*Problem details*. Could you restate all of the records exactly, leaving out the pictures?

*Study material*.
+-------+
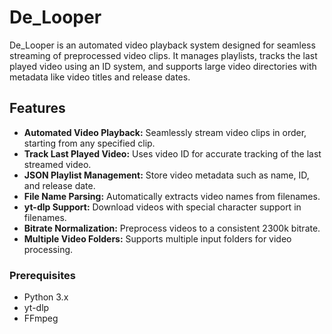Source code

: # De_Looper
De_Looper is an automated video playback system designed for seamless streaming of preprocessed video clips. It manages playlists, tracks the last played video using an ID system, and supports large video directories with metadata like video titles and release dates.

## Features

- **Automated Video Playback:** Seamlessly stream video clips in order, starting from any specified clip.
- **Track Last Played Video:** Uses video ID for accurate tracking of the last streamed video.
- **JSON Playlist Management:** Store video metadata such as name, ID, and release date.
- **File Name Parsing:** Automatically extracts video names from filenames.
- **yt-dlp Support:** Download videos with special character support in filenames.
- **Bitrate Normalization:** Preprocess videos to a consistent 2300k bitrate.
- **Multiple Video Folders:** Supports multiple input folders for video processing.



### Prerequisites

- Python 3.x
- yt-dlp
- FFmpeg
+-------+
*Expected output*.
Source code

: # De_Looper
De_Looper is an automated video playback system designed for seamless streaming of preprocessed video clips. It manages playlists, tracks the last played video using an ID system, and supports large video directories with metadata like video titles and release dates.

## Features

- **Automated Video Playback:** Seamlessly stream video clips in order, starting from any specified clip.
- **Track Last Played Video:** Uses video ID for accurate tracking of the last streamed video.
- **JSON Playlist Management:** Store video metadata such as name, ID, and release date.
- **File Name Parsing:** Automatically extracts video names from filenames.
- **yt-dlp Support:** Download videos with special character support in filenames.
- **Bitrate Normalization:** Preprocess videos to a consistent 2300k bitrate.
- **Multiple Video Folders:** Supports multiple input folders for video processing.



### Prerequisites

- Python 3.x
- yt-dlp
- FFmpeg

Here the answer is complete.